START Data to examine

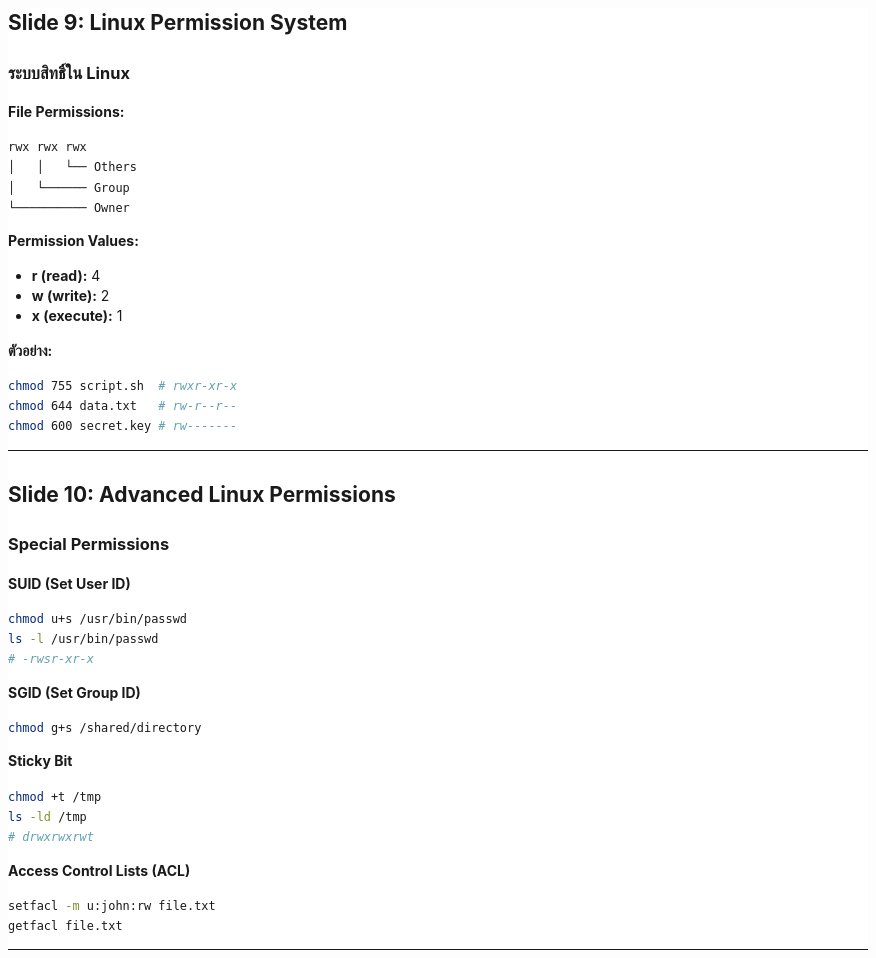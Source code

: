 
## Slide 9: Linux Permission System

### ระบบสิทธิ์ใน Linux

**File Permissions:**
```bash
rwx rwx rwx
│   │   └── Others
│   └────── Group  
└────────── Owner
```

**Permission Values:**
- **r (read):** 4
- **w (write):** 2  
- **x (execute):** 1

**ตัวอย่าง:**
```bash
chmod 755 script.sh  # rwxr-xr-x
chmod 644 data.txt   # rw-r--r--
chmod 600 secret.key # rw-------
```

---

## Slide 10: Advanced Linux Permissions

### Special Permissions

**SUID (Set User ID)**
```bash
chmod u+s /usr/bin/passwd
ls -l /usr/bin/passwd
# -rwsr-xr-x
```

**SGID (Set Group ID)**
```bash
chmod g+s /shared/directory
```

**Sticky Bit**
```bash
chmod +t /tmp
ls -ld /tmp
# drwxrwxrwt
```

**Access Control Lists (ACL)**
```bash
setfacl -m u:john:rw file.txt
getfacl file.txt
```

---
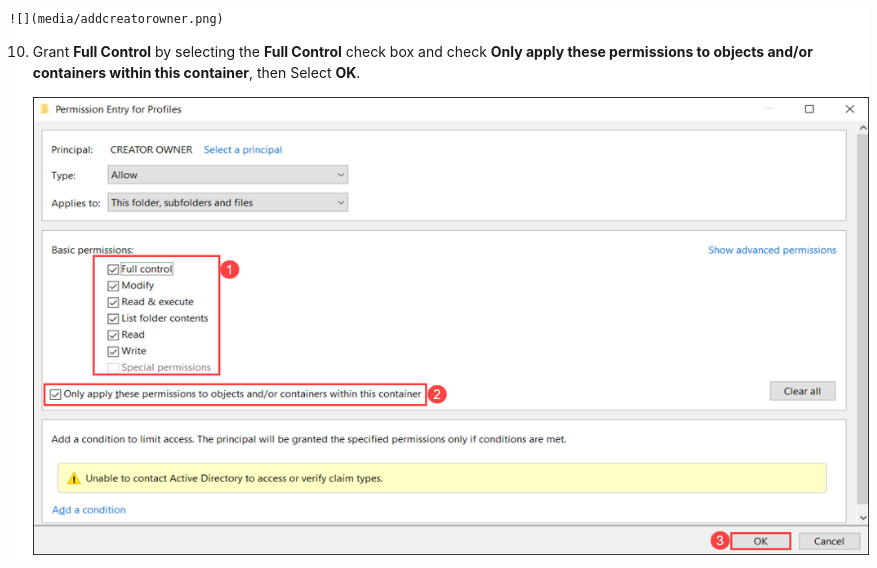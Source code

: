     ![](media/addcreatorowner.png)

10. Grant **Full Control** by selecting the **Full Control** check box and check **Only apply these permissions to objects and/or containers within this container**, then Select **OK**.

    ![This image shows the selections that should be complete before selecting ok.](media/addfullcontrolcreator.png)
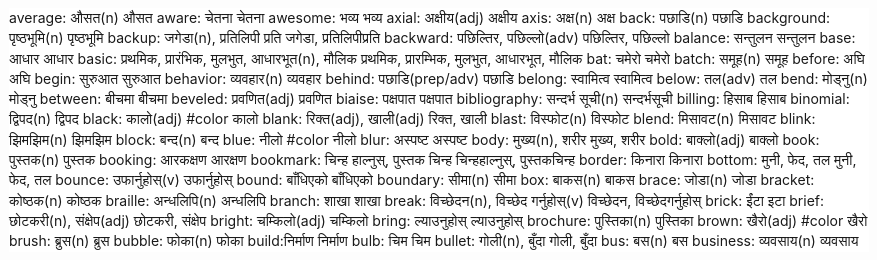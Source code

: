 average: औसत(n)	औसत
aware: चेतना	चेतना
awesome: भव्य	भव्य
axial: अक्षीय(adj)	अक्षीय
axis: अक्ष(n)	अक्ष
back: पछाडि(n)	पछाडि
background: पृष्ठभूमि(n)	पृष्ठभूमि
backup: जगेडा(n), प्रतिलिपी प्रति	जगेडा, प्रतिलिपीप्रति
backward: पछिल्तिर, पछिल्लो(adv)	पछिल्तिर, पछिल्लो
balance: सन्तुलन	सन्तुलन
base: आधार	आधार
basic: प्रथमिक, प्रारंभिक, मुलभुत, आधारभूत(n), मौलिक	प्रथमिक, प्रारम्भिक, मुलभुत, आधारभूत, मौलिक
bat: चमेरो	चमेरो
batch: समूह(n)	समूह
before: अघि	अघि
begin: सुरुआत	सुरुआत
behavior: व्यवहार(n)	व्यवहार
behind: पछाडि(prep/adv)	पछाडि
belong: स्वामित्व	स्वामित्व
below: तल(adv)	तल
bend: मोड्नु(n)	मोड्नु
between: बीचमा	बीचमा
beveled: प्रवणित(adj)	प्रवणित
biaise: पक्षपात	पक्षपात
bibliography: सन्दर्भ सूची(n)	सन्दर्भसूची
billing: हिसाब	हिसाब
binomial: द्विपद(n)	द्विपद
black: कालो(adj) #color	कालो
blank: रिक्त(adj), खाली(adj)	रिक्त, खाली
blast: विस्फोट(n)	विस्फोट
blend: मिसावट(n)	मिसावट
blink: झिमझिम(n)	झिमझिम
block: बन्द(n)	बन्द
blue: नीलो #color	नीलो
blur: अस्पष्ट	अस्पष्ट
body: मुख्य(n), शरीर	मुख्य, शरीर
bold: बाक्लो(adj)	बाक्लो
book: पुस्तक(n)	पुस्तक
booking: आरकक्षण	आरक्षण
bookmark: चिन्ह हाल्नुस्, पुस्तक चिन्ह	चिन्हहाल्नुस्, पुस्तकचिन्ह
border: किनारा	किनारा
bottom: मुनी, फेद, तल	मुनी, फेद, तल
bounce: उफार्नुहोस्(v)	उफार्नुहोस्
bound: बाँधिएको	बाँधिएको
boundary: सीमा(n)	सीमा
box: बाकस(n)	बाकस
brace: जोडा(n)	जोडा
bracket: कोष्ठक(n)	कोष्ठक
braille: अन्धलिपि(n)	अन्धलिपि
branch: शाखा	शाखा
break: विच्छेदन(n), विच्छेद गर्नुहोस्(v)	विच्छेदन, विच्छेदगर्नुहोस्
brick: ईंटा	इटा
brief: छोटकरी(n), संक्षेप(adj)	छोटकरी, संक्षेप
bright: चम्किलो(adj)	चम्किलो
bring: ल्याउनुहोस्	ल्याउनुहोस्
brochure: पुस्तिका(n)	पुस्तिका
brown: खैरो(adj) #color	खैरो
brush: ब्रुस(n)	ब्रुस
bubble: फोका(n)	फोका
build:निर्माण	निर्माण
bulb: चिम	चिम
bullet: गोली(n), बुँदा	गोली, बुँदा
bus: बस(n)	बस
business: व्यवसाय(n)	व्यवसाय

END Data to examine

Without the pictures, restate all the entries above exactly.

→ **Expected answer**:
Source code

: 
## Slide 9: Linux Permission System

### ระบบสิทธิ์ใน Linux

**File Permissions:**
```bash
rwx rwx rwx
│   │   └── Others
│   └────── Group  
└────────── Owner
```

**Permission Values:**
- **r (read):** 4
- **w (write):** 2  
- **x (execute):** 1

**ตัวอย่าง:**
```bash
chmod 755 script.sh  # rwxr-xr-x
chmod 644 data.txt   # rw-r--r--
chmod 600 secret.key # rw-------
```

---

## Slide 10: Advanced Linux Permissions

### Special Permissions

**SUID (Set User ID)**
```bash
chmod u+s /usr/bin/passwd
ls -l /usr/bin/passwd
# -rwsr-xr-x
```

**SGID (Set Group ID)**
```bash
chmod g+s /shared/directory
```

**Sticky Bit**
```bash
chmod +t /tmp
ls -ld /tmp
# drwxrwxrwt
```

**Access Control Lists (ACL)**
```bash
setfacl -m u:john:rw file.txt
getfacl file.txt
```

---
Source code

:     ![](media/addcreatorowner.png)

10. Grant **Full Control** by selecting the **Full Control** check box and check **Only apply these permissions to objects and/or containers within this container**, then Select **OK**.

    ![This image shows the selections that should be complete before selecting ok.](media/addfullcontrolcreator.png)
Source code

: average: औसत(n)	औसत
aware: चेतना	चेतना
awesome: भव्य	भव्य
axial: अक्षीय(adj)	अक्षीय
axis: अक्ष(n)	अक्ष
back: पछाडि(n)	पछाडि
background: पृष्ठभूमि(n)	पृष्ठभूमि
backup: जगेडा(n), प्रतिलिपी प्रति	जगेडा, प्रतिलिपीप्रति
backward: पछिल्तिर, पछिल्लो(adv)	पछिल्तिर, पछिल्लो
balance: सन्तुलन	सन्तुलन
base: आधार	आधार
basic: प्रथमिक, प्रारंभिक, मुलभुत, आधारभूत(n), मौलिक	प्रथमिक, प्रारम्भिक, मुलभुत, आधारभूत, मौलिक
bat: चमेरो	चमेरो
batch: समूह(n)	समूह
before: अघि	अघि
begin: सुरुआत	सुरुआत
behavior: व्यवहार(n)	व्यवहार
behind: पछाडि(prep/adv)	पछाडि
belong: स्वामित्व	स्वामित्व
below: तल(adv)	तल
bend: मोड्नु(n)	मोड्नु
between: बीचमा	बीचमा
beveled: प्रवणित(adj)	प्रवणित
biaise: पक्षपात	पक्षपात
bibliography: सन्दर्भ सूची(n)	सन्दर्भसूची
billing: हिसाब	हिसाब
binomial: द्विपद(n)	द्विपद
black: कालो(adj) #color	कालो
blank: रिक्त(adj), खाली(adj)	रिक्त, खाली
blast: विस्फोट(n)	विस्फोट
blend: मिसावट(n)	मिसावट
blink: झिमझिम(n)	झिमझिम
block: बन्द(n)	बन्द
blue: नीलो #color	नीलो
blur: अस्पष्ट	अस्पष्ट
body: मुख्य(n), शरीर	मुख्य, शरीर
bold: बाक्लो(adj)	बाक्लो
book: पुस्तक(n)	पुस्तक
booking: आरकक्षण	आरक्षण
bookmark: चिन्ह हाल्नुस्, पुस्तक चिन्ह	चिन्हहाल्नुस्, पुस्तकचिन्ह
border: किनारा	किनारा
bottom: मुनी, फेद, तल	मुनी, फेद, तल
bounce: उफार्नुहोस्(v)	उफार्नुहोस्
bound: बाँधिएको	बाँधिएको
boundary: सीमा(n)	सीमा
box: बाकस(n)	बाकस
brace: जोडा(n)	जोडा
bracket: कोष्ठक(n)	कोष्ठक
braille: अन्धलिपि(n)	अन्धलिपि
branch: शाखा	शाखा
break: विच्छेदन(n), विच्छेद गर्नुहोस्(v)	विच्छेदन, विच्छेदगर्नुहोस्
brick: ईंटा	इटा
brief: छोटकरी(n), संक्षेप(adj)	छोटकरी, संक्षेप
bright: चम्किलो(adj)	चम्किलो
bring: ल्याउनुहोस्	ल्याउनुहोस्
brochure: पुस्तिका(n)	पुस्तिका
brown: खैरो(adj) #color	खैरो
brush: ब्रुस(n)	ब्रुस
bubble: फोका(n)	फोका
build:निर्माण	निर्माण
bulb: चिम	चिम
bullet: गोली(n), बुँदा	गोली, बुँदा
bus: बस(n)	बस
business: व्यवसाय(n)	व्यवसाय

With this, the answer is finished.